Stored items:
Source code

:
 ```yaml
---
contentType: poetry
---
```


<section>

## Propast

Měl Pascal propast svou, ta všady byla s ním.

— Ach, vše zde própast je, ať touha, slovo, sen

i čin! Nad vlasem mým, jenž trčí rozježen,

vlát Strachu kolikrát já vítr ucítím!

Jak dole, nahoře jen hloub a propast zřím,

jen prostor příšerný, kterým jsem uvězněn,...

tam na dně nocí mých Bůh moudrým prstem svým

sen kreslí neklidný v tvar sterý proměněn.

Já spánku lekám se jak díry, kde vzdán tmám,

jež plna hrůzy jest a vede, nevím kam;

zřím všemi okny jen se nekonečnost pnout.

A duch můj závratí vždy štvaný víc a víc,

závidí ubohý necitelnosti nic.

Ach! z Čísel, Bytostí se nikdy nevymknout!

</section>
==
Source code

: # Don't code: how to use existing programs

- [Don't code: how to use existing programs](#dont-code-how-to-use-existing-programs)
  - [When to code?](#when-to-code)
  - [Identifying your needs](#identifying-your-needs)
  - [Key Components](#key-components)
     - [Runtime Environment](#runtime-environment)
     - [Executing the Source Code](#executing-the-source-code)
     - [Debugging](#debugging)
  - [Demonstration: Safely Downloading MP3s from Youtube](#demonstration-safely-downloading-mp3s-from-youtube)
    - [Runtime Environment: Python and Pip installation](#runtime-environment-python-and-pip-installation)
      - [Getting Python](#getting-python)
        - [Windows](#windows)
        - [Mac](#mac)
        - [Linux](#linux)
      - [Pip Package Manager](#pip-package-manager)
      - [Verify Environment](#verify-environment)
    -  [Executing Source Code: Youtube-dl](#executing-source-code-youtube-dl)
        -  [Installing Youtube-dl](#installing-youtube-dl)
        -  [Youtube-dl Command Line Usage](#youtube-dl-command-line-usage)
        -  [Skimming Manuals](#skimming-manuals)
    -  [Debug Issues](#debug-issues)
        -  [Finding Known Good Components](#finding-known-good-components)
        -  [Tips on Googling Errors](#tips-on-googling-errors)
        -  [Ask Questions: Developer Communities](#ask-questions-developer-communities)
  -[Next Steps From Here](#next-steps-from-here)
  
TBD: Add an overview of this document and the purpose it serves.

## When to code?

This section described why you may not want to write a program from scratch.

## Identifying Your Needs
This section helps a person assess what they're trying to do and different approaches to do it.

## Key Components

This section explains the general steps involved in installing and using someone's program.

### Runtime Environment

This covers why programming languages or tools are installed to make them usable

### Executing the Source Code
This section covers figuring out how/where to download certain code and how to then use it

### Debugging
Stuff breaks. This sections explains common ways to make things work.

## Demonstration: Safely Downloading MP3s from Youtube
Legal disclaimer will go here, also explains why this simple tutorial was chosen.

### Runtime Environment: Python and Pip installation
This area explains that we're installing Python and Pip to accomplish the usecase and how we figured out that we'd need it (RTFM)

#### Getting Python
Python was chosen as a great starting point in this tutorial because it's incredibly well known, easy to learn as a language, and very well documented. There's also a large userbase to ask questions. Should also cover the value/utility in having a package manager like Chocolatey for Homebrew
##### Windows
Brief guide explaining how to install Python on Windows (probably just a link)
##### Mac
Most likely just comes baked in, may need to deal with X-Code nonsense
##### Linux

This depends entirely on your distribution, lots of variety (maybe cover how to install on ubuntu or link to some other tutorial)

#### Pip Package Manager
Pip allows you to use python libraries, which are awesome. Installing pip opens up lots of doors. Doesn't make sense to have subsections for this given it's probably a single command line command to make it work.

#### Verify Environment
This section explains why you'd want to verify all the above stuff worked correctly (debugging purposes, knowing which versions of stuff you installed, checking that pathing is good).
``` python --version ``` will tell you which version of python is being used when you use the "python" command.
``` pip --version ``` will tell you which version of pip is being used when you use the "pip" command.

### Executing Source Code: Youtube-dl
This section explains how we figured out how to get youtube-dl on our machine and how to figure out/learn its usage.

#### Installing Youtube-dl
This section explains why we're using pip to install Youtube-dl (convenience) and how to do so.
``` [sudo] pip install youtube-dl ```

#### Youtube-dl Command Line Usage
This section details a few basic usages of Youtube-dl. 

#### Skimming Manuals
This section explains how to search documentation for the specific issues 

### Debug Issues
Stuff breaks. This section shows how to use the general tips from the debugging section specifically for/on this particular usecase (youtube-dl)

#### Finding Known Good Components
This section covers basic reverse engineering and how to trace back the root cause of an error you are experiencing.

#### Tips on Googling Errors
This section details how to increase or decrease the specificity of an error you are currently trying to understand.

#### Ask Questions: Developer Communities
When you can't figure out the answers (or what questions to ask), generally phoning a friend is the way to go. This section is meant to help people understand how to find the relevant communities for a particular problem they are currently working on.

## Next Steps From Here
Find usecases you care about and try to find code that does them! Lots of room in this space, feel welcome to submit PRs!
--
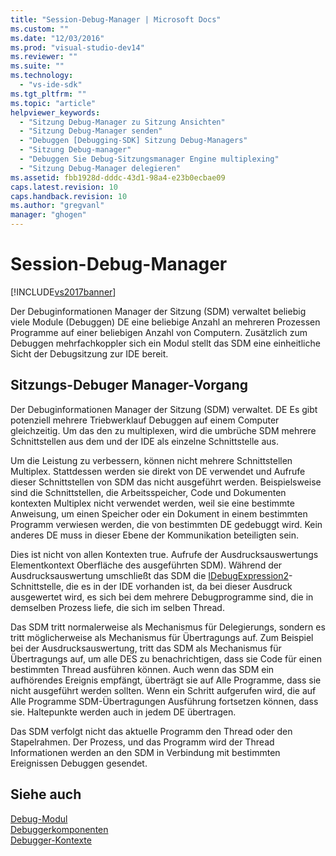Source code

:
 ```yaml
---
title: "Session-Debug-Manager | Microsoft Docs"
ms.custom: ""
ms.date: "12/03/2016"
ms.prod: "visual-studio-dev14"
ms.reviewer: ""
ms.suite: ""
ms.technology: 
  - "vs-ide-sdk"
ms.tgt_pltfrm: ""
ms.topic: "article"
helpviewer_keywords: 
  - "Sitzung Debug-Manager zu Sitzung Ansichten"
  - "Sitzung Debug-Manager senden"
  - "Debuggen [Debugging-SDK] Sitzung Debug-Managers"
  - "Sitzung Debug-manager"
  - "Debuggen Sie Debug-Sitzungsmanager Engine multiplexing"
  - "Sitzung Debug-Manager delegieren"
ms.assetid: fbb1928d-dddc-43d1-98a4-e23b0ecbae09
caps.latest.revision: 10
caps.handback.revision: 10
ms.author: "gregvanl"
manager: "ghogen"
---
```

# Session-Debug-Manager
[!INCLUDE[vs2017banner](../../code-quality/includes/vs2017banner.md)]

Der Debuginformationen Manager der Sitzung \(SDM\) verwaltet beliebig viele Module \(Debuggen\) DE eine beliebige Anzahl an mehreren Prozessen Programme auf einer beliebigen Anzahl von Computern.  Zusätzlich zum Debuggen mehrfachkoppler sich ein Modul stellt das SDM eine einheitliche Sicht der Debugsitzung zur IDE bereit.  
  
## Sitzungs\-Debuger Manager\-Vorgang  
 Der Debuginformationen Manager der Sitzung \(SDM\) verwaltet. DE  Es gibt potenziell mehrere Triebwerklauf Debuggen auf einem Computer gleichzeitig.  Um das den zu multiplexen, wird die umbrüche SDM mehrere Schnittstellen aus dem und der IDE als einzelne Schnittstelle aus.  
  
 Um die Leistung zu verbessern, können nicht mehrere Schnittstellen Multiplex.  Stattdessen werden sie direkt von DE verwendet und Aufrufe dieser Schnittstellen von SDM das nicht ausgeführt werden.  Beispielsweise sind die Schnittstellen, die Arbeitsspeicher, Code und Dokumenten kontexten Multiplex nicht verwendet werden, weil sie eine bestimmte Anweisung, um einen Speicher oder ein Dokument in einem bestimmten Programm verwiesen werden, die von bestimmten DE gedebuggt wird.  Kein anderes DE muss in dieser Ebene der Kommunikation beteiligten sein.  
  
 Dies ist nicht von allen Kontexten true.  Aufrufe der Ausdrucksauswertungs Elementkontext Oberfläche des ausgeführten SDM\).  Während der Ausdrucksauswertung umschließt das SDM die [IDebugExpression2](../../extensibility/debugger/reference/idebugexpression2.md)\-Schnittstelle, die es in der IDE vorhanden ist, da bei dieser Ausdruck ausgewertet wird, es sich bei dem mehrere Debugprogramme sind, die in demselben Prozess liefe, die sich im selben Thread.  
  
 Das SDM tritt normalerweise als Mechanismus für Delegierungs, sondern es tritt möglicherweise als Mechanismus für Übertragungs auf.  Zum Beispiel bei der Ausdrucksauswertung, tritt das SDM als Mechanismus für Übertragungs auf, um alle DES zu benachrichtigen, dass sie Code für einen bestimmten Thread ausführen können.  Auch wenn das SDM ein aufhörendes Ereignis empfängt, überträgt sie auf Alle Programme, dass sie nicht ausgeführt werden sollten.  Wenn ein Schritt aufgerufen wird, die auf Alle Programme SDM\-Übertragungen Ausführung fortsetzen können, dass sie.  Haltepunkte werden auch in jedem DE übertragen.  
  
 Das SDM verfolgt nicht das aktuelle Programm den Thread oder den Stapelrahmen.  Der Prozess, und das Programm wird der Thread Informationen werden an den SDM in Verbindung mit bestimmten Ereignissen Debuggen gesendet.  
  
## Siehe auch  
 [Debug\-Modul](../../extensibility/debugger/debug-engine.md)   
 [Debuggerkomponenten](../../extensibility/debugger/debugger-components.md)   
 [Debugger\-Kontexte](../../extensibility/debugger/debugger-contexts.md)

WHAT THIS TASK INVOLVES → Wherever the string "currently" occurs in the data, copy the line that holds it.

WRITTEN RESPONSE →
This section details how to increase or decrease the specificity of an error you are currently trying to understand.
When you can't figure out the answers (or what questions to ask), generally phoning a friend is the way to go. This section is meant to help people understand how to find the relevant communities for a particular problem they are currently working on.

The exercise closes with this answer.